Every economy needs an effective and efficient banking system to manage the transmission of money value. The real challenge at the moment is to get the banks to lend again to business of all shapes and sizes, vulnerable in the short term but viable in the medium. This aspiration runs totally against the efforts of the banks to become profitable again, after their recent near death experience. Banks need a balance sheet that has the required capital to loans ratios, which have gone completely out of kilter in recent years, with loans, both good and bad reaching stratospheric proportions. In a nutshell, the banks need more capital and fewer loans. So much for SME lending then, as our 'prudent' bankers see these small fry as more trouble than they are worth and more of a risk than they are now willing to take.
That's only the balance sheet aspect of lending, how about the profit motivation of bankers; never shrinking violets in that field. There will be massive pressure on the banks to make as much profit as possible in the next few years and they will revert to making their money from hiking interest rates and charges, as we have seen recently in the increases in cash handling and electronic funds transfer charges.
The only way that the banks are going to lend to small business is if they can get a return that covers their cost of funds and pays them a whopping premium for the risk involved. No wonder they need to be brought kicking and screaming to the SME lending table. No wonder the Minister for Finance has had to demand that €8bn extra be loaned to SMEs by both of the bailed-out banks involved over the next year.
Most of this lending activity is in debt restructuring to assist many businesses to survive. We have asked both banks to report the amount of 'new' money being sanctioned, and they are currently both 'amending' their systems to provide this information.
The target has apparently shifted from the fairly clear "new or additional credit" to "new sanctioned lending, including debt restructuring". In layman's terms, the €8bn will be mostly made up of pulling back overdrafts and issuing, if you're lucky, new term loans – very little 'new' lending.
The most recent ISME Quarterly Bank Watch Survey in June shows a welcome increase in demand for bank credit and a slight improvement in availability of bank lending; the best results in four years. Some 44 per cent of companies who applied for funding in the previous three months had been refused credit by their banks, an improvement on the 52 per cent in the previous quarter. Still a long way off the 'eight in 10' claim.
In addition, the demand for additional or new bank facilities had increased from 35 per cent to 41 per cent and the delays in decision making by banks had improved, with the average wait down to four weeks from the previous five. We welcomed the positive changes and urged the banks to continue to reduce their refusal rates to what was previously regarded as normal to assist the economic recovery.
What is really galling for many smaller businesses is the high moral ground being taken by the arrogant bankers and their spokesmen in their continuing to refuse credit, with their criticism of SME liquidity and profitability.
Isn't it an awful pity that they weren't as prudent with their own speculative trading over the past 15 years or more? It really is a bit rich to hear them deny, pontificate and fulminate while they themselves are on State assistance to the tune of billions. And they still persist with the 'eight out of 10' lie.

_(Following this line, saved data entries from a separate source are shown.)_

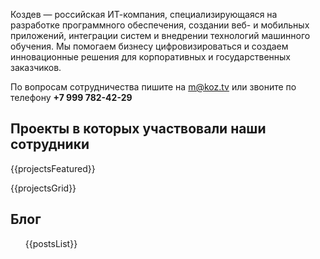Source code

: <!-- Intro / Hero layout -->
<div class="about">
  <div class="about_photo" aria-label="About"></div>

  <div class="about_inner">
    <div class="lead-main">
      <p>Коздев — российская ИТ-компания, специализирующаяся на разработке программного обеспечения, создании веб- и мобильных приложений, интеграции систем и внедрении технологий машинного обучения. Мы помогаем бизнесу цифровизироваться и создаем инновационные решения для корпоративных и государственных заказчиков.</p>
    </div>
  </div>
</div>

По вопросам сотрудничества пишите на [m@koz.tv](mailto:m@koz.tv) или звоните по телефону <strong>+7 999 782-42-29</strong>

## Проекты в которых участвовали наши сотрудники
<div id="projects" class="projects-wrapper">

{{projectsFeatured}}

<div class="projects-grid">

{{projectsGrid}}

</div>

</div>


## Блог

<div id="blog">
<ul>
{{postsList}}
</ul>
</div>

<script src="static/js/project-videos.js" defer></script>


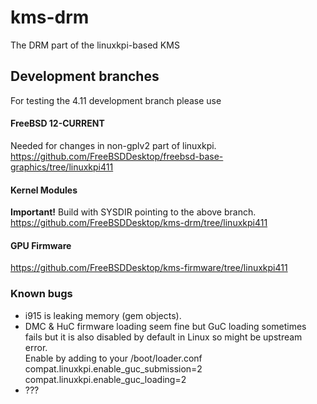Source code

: # kms-drm
The DRM part of the linuxkpi-based KMS

## Development branches
For testing the 4.11 development branch please use 

#### FreeBSD 12-CURRENT
Needed for changes in non-gplv2 part of linuxkpi.  
https://github.com/FreeBSDDesktop/freebsd-base-graphics/tree/linuxkpi411

#### Kernel Modules
**Important!** Build with SYSDIR pointing to the above branch.  
https://github.com/FreeBSDDesktop/kms-drm/tree/linuxkpi411

#### GPU Firmware 
https://github.com/FreeBSDDesktop/kms-firmware/tree/linuxkpi411

### Known bugs
- i915 is leaking memory (gem objects).
- DMC & HuC firmware loading seem fine but GuC loading sometimes fails but it is also disabled by default in Linux so might be upstream error.  
Enable by adding to your /boot/loader.conf  
compat.linuxkpi.enable_guc_submission=2  
compat.linuxkpi.enable_guc_loading=2
- ???

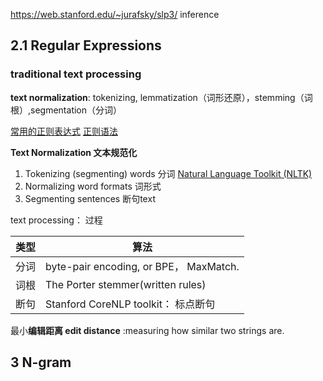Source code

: https://web.stanford.edu/~jurafsky/slp3/  inference

## 2.1 Regular Expressions

### traditional text processing

**text normalization**: tokenizing, lemmatization（词形还原），stemming（词根）,segmentation（分词）

[常用的正则表达式](https://www.cnblogs.com/zxin/archive/2013/01/26/2877765.HTML)  [正则语法](https://docs.python.org/zh-cn/3/library/re.html)

**Text Normalization 文本规范化**

1. Tokenizing (segmenting) words  分词 [Natural Language Toolkit (NLTK)](http://www.nltk.org)
2. Normalizing word formats  词形式
3. Segmenting sentences  断句text

 text processing： 过程

| 类型 | 算法                                   |
| ---- | -------------------------------------- |
| 分词 | byte-pair encoding, or BPE， MaxMatch. |
| 词根 | The Porter stemmer(written rules)      |
| 断句 | Stanford CoreNLP toolkit： 标点断句    |



最小**编辑距离 edit distance** :measuring how similar two strings are.

## 3 N-gram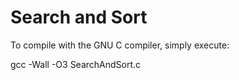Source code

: Search and Sort
===============
To compile with the GNU C compiler, simply execute:

gcc -Wall -O3 SearchAndSort.c
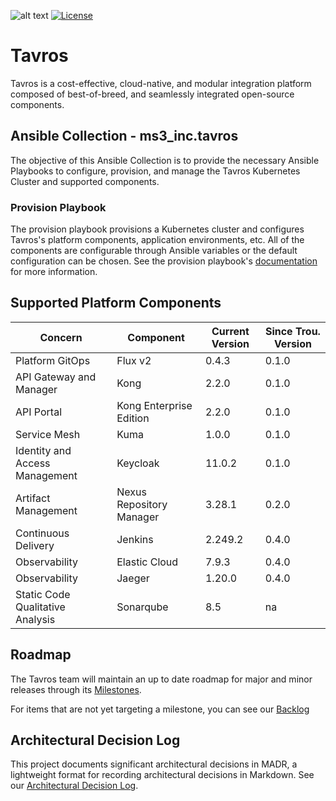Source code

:![alt text](https://www.ms3-inc.com/wp-content/uploads/2021/02/b.png)
[![License](https://img.shields.io/badge/License-Apache%202.0-blue.svg)](https://github.com/Kong/kong/blob/master/LICENSE)

# Tavros

Tavros is a cost-effective, cloud-native, and modular integration platform composed of best-of-breed, and seamlessly integrated open-source components.

## Ansible Collection - ms3_inc.tavros

The objective of this Ansible Collection is to provide the necessary Ansible Playbooks to configure, provision, and manage the Tavros Kubernetes Cluster and supported components.

### Provision Playbook

The provision playbook provisions a Kubernetes cluster and configures Tavros's platform components, application environments, etc. All of the components are configurable through Ansible variables or the default configuration can be chosen. See the provision playbook's [documentation](playbooks/provision_playbook/README.md) for more information.

## Supported Platform Components

| Concern | Component | Current Version | Since Trou. Version |
| ------- | --------- | ------- | ------------------ |
| Platform GitOps | Flux v2 | 0.4.3 | 0.1.0 |
| API Gateway and Manager | Kong | 2.2.0 | 0.1.0 |
| API Portal | Kong Enterprise Edition | 2.2.0 | 0.1.0 |
| Service Mesh | Kuma | 1.0.0 | 0.1.0 |
| Identity and Access Management | Keycloak | 11.0.2 | 0.1.0 |
| Artifact Management | Nexus Repository Manager | 3.28.1 | 0.2.0 |
| Continuous Delivery | Jenkins | 2.249.2 | 0.4.0 |
| Observability | Elastic Cloud | 7.9.3 | 0.4.0 |
| Observability | Jaeger | 1.20.0 | 0.4.0 |
| Static Code Qualitative Analysis | Sonarqube | 8.5 | na |

## Roadmap

The Tavros team will maintain an up to date roadmap for major and minor releases through its [Milestones](https://github.com/MS3Inc/tavros/milestones).

For items that are not yet targeting a milestone, you can see our [Backlog](https://github.com/MS3Inc/tavros/issues?q=is%3Aopen+is%3Aissue+no%3Amilestone)

## Architectural Decision Log

This project documents significant architectural decisions in MADR, a lightweight format for recording architectural decisions in Markdown. See our [Architectural Decision Log](docs/adr/index.md).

While the 'eight out of 10' excuse is rapidly gaining the status of 'the cheque is in the post', and as little Johnny might say, 'the dog ate my homework', small and medium enterprises are continuing to struggle without access to bank credit, with the resultant threat to thousands of Irish jobs.
Mark Fielding is CEO of the Irish Small and Medium Enterprises (ISME), which represents more than 8,750 members across all business sectors.